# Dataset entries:
++++++

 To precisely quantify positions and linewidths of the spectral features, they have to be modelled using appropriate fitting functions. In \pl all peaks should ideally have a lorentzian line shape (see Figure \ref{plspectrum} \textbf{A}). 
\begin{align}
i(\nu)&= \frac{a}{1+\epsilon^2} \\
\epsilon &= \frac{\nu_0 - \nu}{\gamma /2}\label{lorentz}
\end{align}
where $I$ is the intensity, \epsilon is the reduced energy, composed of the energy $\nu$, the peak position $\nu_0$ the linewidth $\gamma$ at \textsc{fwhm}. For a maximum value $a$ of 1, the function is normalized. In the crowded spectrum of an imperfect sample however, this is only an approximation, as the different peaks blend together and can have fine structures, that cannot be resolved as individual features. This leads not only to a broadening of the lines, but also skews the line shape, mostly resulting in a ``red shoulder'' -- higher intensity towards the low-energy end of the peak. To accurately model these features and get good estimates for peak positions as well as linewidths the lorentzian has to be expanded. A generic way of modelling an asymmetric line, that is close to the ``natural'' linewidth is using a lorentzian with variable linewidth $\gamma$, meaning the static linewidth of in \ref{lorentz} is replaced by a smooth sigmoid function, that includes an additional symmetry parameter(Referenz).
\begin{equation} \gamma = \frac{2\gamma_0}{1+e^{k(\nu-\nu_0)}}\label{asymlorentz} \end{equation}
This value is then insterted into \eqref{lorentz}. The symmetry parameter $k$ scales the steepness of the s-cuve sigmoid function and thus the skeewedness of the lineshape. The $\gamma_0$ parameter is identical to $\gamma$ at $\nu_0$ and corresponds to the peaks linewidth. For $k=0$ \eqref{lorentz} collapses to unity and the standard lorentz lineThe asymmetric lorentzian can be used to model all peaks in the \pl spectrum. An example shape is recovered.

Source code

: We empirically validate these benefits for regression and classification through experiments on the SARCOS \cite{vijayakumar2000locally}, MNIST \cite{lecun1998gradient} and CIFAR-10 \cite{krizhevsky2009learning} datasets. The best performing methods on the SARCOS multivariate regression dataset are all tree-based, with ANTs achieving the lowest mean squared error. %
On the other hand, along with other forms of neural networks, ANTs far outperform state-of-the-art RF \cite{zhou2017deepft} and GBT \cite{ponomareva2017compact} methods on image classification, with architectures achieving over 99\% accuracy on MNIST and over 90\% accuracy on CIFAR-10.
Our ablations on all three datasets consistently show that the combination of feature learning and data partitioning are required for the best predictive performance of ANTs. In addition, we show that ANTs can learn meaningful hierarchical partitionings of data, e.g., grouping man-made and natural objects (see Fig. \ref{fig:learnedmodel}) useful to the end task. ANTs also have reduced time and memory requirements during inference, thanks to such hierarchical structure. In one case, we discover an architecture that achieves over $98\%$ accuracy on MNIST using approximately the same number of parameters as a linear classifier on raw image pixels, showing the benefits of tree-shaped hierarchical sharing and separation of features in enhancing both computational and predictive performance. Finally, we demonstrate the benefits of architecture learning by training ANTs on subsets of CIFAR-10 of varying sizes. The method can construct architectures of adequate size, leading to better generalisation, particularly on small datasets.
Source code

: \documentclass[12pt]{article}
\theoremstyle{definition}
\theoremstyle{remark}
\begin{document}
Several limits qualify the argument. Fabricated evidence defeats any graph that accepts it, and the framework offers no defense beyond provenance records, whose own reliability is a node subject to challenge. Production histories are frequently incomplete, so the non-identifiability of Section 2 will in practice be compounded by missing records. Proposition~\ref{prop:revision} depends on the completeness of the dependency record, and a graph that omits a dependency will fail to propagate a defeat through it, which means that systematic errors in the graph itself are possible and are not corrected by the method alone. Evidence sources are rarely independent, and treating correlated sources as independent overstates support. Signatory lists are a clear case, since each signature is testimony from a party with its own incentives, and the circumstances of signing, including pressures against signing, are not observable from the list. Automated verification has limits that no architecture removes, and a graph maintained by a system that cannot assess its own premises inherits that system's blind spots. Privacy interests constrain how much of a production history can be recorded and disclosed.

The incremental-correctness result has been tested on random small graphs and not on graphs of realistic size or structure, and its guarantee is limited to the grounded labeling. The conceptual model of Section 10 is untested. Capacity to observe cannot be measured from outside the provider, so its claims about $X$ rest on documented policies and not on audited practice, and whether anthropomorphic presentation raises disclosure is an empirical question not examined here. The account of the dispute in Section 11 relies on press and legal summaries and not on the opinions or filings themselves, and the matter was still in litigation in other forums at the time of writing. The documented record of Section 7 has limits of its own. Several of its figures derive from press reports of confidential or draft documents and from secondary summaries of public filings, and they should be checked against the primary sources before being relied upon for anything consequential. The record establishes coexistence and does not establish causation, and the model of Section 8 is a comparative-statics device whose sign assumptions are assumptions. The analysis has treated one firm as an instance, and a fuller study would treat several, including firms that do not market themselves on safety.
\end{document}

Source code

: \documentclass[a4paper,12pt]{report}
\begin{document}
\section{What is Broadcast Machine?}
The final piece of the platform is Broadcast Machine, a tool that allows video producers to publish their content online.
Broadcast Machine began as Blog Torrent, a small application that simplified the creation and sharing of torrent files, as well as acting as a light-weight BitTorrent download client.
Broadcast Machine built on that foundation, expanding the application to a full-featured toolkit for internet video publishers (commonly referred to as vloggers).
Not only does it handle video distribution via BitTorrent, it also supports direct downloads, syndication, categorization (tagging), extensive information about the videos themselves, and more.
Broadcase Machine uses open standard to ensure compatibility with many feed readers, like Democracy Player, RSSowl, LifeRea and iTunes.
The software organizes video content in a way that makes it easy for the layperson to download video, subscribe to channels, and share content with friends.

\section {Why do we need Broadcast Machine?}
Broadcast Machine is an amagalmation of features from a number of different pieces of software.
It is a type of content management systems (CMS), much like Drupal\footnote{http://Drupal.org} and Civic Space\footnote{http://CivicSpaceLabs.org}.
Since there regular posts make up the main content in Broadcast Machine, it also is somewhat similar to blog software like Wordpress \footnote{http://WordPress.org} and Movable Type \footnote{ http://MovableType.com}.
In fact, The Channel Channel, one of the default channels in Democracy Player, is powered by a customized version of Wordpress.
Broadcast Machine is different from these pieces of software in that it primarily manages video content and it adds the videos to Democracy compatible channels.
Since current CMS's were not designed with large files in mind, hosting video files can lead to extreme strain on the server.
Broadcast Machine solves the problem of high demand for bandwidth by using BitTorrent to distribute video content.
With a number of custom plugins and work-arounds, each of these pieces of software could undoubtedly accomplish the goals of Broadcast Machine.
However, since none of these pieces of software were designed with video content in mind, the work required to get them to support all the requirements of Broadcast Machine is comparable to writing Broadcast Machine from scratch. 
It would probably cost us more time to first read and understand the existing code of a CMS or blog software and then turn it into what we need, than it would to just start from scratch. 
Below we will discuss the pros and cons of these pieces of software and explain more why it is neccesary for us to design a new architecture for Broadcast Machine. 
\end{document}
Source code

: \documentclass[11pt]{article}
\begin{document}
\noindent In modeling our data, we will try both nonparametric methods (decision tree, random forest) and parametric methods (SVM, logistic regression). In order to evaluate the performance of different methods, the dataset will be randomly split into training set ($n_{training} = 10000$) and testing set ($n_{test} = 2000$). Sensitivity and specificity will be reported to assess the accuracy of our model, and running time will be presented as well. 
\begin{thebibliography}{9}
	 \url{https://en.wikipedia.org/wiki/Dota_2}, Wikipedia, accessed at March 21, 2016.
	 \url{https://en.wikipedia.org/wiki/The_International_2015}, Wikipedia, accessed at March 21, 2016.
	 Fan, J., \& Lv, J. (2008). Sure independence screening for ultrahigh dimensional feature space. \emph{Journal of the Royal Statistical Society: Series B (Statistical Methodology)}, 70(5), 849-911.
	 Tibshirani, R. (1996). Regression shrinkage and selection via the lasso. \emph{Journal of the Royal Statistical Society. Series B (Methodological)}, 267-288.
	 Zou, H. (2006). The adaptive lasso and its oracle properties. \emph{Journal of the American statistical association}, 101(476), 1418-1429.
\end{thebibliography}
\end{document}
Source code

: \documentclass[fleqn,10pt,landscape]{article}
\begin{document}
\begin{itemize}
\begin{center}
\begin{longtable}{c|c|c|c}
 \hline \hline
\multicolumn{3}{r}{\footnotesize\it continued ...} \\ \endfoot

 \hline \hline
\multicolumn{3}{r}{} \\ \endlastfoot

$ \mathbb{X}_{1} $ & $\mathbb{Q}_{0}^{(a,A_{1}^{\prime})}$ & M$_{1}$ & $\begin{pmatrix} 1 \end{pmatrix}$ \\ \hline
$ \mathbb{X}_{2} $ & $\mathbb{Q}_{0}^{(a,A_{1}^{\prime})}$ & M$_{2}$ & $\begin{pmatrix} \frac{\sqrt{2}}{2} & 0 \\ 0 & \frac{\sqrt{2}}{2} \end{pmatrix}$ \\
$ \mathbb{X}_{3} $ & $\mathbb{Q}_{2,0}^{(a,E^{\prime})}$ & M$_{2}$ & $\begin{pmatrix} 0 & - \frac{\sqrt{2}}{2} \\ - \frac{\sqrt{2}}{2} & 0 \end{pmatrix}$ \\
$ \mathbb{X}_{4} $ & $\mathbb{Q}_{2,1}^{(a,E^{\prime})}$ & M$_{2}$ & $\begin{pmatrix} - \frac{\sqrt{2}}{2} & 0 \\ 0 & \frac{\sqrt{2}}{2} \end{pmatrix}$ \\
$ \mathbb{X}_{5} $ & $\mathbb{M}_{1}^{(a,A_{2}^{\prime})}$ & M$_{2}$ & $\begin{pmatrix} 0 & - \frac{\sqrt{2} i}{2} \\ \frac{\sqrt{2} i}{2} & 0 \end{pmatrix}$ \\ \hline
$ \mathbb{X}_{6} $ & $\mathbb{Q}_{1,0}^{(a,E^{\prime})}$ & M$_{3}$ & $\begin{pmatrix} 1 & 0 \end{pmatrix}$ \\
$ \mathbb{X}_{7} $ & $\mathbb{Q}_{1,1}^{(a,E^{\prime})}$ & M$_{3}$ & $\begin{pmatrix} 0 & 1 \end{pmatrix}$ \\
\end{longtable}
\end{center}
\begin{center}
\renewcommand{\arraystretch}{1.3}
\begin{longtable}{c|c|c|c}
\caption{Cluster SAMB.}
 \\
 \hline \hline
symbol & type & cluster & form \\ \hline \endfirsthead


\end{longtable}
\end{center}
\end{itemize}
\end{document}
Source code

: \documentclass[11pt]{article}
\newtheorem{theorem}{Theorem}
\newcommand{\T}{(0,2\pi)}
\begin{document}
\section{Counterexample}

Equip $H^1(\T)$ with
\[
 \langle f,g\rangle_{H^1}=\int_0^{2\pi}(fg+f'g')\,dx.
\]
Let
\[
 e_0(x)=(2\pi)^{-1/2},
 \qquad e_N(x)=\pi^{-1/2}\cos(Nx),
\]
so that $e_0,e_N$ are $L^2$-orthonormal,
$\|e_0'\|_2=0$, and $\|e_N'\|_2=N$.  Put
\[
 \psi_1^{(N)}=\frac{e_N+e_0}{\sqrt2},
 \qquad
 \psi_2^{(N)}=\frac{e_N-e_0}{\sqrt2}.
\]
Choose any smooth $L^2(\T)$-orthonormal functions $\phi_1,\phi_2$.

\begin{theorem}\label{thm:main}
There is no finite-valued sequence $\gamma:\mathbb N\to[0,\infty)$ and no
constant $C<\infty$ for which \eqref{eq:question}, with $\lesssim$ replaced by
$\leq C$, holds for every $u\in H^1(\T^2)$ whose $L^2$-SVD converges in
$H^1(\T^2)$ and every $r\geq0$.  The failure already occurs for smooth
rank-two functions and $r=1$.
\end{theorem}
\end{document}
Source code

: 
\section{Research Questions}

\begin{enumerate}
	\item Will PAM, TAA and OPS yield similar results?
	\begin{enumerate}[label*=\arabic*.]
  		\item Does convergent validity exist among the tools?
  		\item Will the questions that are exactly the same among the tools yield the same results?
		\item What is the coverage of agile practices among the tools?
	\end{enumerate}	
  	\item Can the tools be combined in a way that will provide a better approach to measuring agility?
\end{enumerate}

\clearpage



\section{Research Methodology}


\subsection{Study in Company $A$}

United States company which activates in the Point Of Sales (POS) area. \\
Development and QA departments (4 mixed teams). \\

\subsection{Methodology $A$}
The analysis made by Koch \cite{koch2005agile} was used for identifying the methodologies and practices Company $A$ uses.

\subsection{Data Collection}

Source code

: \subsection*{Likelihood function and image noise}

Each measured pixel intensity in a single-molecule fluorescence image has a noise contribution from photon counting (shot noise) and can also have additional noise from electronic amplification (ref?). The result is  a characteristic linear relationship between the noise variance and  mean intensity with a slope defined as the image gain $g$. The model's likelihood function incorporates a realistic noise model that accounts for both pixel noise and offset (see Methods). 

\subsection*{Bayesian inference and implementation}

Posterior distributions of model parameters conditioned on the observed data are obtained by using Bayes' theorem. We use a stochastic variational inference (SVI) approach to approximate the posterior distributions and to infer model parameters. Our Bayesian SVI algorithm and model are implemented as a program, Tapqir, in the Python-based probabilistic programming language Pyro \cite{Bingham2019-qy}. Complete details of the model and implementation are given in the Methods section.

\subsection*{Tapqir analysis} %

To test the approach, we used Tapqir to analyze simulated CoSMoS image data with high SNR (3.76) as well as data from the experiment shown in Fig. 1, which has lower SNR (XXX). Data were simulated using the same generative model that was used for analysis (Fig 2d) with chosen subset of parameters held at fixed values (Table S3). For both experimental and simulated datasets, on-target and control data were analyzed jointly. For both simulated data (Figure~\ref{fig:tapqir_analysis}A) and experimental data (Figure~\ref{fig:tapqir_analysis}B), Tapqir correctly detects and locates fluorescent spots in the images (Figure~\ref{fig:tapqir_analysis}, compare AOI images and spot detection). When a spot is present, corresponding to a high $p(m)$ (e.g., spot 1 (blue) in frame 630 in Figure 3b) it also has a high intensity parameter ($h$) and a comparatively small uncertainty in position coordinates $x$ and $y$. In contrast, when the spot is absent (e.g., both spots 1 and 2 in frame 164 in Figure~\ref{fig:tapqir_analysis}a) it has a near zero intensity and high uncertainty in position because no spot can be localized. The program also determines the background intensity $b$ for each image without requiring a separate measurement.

++++++

# Action item:
Collect every line with the string "need" from the records, and copy each.

# Output below:
\section {Why do we need Broadcast Machine?}
It would probably cost us more time to first read and understand the existing code of a CMS or blog software and then turn it into what we need, than it would to just start from scratch. 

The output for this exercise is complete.